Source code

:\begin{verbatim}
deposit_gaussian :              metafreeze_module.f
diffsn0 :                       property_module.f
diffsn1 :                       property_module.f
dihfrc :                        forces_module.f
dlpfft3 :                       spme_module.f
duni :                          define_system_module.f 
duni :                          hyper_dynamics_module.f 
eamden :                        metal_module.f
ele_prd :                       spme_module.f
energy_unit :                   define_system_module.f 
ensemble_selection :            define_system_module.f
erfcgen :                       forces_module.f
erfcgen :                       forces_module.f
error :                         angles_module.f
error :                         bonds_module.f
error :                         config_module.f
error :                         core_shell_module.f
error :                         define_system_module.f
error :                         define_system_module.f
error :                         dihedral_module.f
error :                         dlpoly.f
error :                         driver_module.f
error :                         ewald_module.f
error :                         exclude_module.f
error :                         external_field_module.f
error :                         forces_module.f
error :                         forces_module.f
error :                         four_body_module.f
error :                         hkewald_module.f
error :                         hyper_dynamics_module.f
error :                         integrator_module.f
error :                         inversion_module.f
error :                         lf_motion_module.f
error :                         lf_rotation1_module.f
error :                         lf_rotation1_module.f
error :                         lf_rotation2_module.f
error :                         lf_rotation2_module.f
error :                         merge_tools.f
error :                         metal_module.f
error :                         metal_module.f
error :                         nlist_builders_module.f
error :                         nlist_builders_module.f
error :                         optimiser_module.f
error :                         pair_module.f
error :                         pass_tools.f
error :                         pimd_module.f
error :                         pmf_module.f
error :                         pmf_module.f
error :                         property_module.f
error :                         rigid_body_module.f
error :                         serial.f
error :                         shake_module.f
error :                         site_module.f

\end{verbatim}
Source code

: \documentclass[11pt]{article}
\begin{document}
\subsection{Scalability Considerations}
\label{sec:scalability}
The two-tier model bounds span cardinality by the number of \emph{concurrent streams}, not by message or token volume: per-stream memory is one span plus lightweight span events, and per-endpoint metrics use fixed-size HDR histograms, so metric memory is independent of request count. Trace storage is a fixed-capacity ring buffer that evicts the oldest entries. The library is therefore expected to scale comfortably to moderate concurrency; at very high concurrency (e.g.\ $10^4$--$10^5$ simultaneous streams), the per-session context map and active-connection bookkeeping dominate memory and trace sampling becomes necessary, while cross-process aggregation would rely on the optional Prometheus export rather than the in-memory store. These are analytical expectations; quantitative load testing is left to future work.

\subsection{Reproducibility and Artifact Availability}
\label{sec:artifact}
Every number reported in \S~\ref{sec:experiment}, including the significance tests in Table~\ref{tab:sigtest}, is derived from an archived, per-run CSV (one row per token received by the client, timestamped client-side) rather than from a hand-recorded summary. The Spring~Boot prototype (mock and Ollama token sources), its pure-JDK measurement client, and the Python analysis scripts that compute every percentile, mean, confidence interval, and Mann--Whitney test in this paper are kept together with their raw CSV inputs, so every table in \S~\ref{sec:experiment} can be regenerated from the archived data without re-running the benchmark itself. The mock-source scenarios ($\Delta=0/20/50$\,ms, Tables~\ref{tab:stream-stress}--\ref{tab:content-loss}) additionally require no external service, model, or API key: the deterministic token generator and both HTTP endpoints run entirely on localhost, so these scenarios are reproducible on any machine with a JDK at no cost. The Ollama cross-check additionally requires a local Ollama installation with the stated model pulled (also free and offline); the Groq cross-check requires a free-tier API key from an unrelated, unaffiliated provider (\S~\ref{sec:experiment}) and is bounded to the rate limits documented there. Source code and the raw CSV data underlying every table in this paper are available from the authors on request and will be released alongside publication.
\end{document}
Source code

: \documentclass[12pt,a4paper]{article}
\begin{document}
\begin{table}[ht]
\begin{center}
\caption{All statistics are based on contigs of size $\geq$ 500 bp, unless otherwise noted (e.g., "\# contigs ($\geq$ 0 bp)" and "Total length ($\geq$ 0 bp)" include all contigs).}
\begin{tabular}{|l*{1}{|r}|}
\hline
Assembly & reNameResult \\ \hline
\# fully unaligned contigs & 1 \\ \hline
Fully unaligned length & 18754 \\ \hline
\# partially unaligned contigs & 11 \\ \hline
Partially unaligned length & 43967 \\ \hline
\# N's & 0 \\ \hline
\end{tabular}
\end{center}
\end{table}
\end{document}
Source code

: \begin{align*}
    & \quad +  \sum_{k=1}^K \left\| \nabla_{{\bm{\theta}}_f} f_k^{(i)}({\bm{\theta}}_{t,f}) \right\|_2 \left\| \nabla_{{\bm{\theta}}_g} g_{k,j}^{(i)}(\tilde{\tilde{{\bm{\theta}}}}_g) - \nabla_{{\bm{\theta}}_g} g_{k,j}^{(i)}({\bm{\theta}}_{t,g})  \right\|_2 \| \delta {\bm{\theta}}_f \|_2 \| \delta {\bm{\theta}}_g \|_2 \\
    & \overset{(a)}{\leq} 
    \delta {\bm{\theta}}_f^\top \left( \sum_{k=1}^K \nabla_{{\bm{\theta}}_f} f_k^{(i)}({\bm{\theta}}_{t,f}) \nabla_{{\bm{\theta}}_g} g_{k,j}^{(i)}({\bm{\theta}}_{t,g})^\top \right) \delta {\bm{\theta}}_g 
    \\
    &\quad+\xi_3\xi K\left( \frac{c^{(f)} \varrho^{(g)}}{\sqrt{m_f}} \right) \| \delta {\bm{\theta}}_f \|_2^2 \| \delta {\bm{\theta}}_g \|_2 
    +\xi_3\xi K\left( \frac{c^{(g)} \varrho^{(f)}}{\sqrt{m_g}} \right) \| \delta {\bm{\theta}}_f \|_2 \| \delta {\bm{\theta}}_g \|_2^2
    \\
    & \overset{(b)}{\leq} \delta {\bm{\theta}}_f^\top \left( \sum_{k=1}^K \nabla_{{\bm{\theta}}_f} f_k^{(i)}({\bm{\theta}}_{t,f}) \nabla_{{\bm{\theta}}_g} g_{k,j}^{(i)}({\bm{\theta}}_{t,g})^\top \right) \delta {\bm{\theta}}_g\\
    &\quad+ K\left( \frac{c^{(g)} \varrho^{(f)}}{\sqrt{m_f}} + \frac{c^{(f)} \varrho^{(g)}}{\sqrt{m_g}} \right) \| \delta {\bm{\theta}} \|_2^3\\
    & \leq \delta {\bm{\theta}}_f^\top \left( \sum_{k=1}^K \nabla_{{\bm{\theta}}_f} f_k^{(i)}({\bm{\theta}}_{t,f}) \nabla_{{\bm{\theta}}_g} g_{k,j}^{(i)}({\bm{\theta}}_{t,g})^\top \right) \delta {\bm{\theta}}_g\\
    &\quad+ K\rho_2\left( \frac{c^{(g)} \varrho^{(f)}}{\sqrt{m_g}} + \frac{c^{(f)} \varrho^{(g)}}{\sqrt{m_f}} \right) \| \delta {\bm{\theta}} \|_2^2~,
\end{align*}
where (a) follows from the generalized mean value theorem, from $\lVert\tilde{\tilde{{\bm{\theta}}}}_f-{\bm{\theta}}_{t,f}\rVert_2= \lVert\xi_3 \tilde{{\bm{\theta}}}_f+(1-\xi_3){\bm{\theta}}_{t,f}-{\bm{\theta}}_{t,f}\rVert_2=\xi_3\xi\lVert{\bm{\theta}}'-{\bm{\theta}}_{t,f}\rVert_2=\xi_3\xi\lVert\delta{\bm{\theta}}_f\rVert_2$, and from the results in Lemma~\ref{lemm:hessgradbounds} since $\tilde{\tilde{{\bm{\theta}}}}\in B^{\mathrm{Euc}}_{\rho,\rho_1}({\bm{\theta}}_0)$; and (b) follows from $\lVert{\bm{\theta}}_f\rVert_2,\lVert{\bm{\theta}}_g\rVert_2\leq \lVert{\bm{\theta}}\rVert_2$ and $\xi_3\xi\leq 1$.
■ ■ ■ ■ ■
WHAT THIS TASK INVOLVES: Check every line of the records, and copy the ones that hold the word "label".

REPLY:
\label{sec:scalability}
\label{sec:artifact}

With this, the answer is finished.